- _WORK TO COMPLETE_:
Reproduce the data that follows character for character, but omit its pictures.

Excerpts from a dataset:

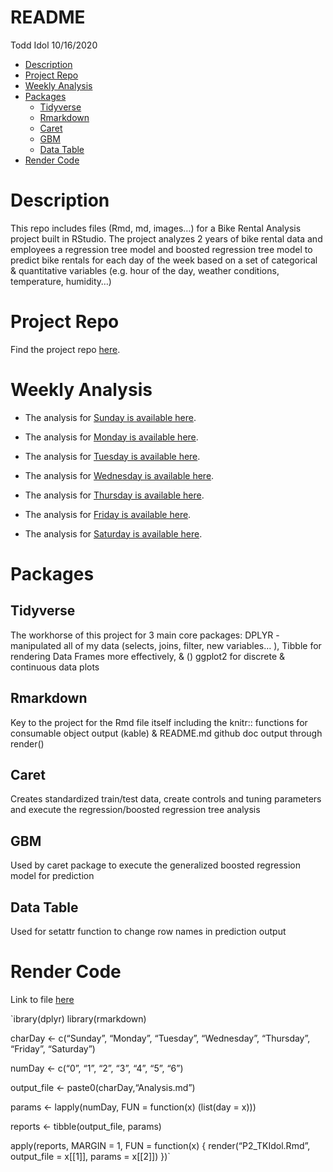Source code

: README
================
Todd Idol
10/16/2020

-   [Description](#description)
-   [Project Repo](#project-repo)
-   [Weekly Analysis](#weekly-analysis)
-   [Packages](#packages)
    -   [Tidyverse](#tidyverse)
    -   [Rmarkdown](#rmarkdown)
    -   [Caret](#caret)
    -   [GBM](#gbm)
    -   [Data Table](#data-table)
-   [Render Code](#render-code)

Description
===========

This repo includes files (Rmd, md, images…) for a Bike Rental Analysis
project built in RStudio. The project analyzes 2 years of bike rental
data and employees a regression tree model and boosted regression tree
model to predict bike rentals for each day of the week based on a set of
categorical & quantitative variables (e.g. hour of the day, weather
conditions, temperature, humidity…)

Project Repo
============

Find the project repo [here](https://github.com/tkidol/ST558-Project-2).

Weekly Analysis
===============

-   The analysis for [Sunday is available here](SundayAnalysis.md).

-   The analysis for [Monday is available here](MondayAnalysis.md).

-   The analysis for [Tuesday is available here](TuesdayAnalysis.md).

-   The analysis for [Wednesday is available here](Wedesdaynalysis.md).

-   The analysis for [Thursday is available here](ThursdayAnalysis.md).

-   The analysis for [Friday is available here](FridayAnalysis.md).

-   The analysis for [Saturday is available here](SaturdayAnalysis.md).

Packages
========

Tidyverse
---------

The workhorse of this project for 3 main core packages: DPLYR -
manipulated all of my data (selects, joins, filter, new variables… ),
Tibble for rendering Data Frames more effectively, & () ggplot2 for
discrete & continuous data plots

Rmarkdown
---------

Key to the project for the Rmd file itself including the knitr::
functions for consumable object output (kable) & README.md github doc
output through render()

Caret
-----

Creates standardized train/test data, create controls and tuning
parameters and execute the regression/boosted regression tree analysis

GBM
---

Used by caret package to execute the generalized boosted regression
model for prediction

Data Table
----------

Used for setattr function to change row names in prediction output

Render Code
===========

Link to file
[here](https://github.com/tkidol/ST558-Project-2/blob/main/P2_Render.Rmd)

\`ibrary(dplyr) library(rmarkdown)

charDay &lt;- c(“Sunday”, “Monday”, “Tuesday”, “Wednesday”, “Thursday”,
“Friday”, “Saturday”)

numDay &lt;- c(“0”, “1”, “2”, “3”, “4”, “5”, “6”)

output\_file &lt;- paste0(charDay,“Analysis.md”)

params &lt;- lapply(numDay, FUN = function(x) (list(day = x)))

reports &lt;- tibble(output\_file, params)

apply(reports, MARGIN = 1, FUN = function(x) { render(“P2\_TKIdol.Rmd”,
output\_file = x\[\[1\]\], params = x\[\[2\]\]) })\`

- _EXPECTED ANSWER_:
Source code

: README
================
Todd Idol
10/16/2020

-   [Description](#description)
-   [Project Repo](#project-repo)
-   [Weekly Analysis](#weekly-analysis)
-   [Packages](#packages)
    -   [Tidyverse](#tidyverse)
    -   [Rmarkdown](#rmarkdown)
    -   [Caret](#caret)
    -   [GBM](#gbm)
    -   [Data Table](#data-table)
-   [Render Code](#render-code)

Description
===========

This repo includes files (Rmd, md, images…) for a Bike Rental Analysis
project built in RStudio. The project analyzes 2 years of bike rental
data and employees a regression tree model and boosted regression tree
model to predict bike rentals for each day of the week based on a set of
categorical & quantitative variables (e.g. hour of the day, weather
conditions, temperature, humidity…)

Project Repo
============

Find the project repo [here](https://github.com/tkidol/ST558-Project-2).

Weekly Analysis
===============

-   The analysis for [Sunday is available here](SundayAnalysis.md).

-   The analysis for [Monday is available here](MondayAnalysis.md).

-   The analysis for [Tuesday is available here](TuesdayAnalysis.md).

-   The analysis for [Wednesday is available here](Wedesdaynalysis.md).

-   The analysis for [Thursday is available here](ThursdayAnalysis.md).

-   The analysis for [Friday is available here](FridayAnalysis.md).

-   The analysis for [Saturday is available here](SaturdayAnalysis.md).

Packages
========

Tidyverse
---------

The workhorse of this project for 3 main core packages: DPLYR -
manipulated all of my data (selects, joins, filter, new variables… ),
Tibble for rendering Data Frames more effectively, & () ggplot2 for
discrete & continuous data plots

Rmarkdown
---------

Key to the project for the Rmd file itself including the knitr::
functions for consumable object output (kable) & README.md github doc
output through render()

Caret
-----

Creates standardized train/test data, create controls and tuning
parameters and execute the regression/boosted regression tree analysis

GBM
---

Used by caret package to execute the generalized boosted regression
model for prediction

Data Table
----------

Used for setattr function to change row names in prediction output

Render Code
===========

Link to file
[here](https://github.com/tkidol/ST558-Project-2/blob/main/P2_Render.Rmd)

\`ibrary(dplyr) library(rmarkdown)

charDay &lt;- c(“Sunday”, “Monday”, “Tuesday”, “Wednesday”, “Thursday”,
“Friday”, “Saturday”)

numDay &lt;- c(“0”, “1”, “2”, “3”, “4”, “5”, “6”)

output\_file &lt;- paste0(charDay,“Analysis.md”)

params &lt;- lapply(numDay, FUN = function(x) (list(day = x)))

reports &lt;- tibble(output\_file, params)

apply(reports, MARGIN = 1, FUN = function(x) { render(“P2\_TKIdol.Rmd”,
output\_file = x\[\[1\]\], params = x\[\[2\]\]) })\`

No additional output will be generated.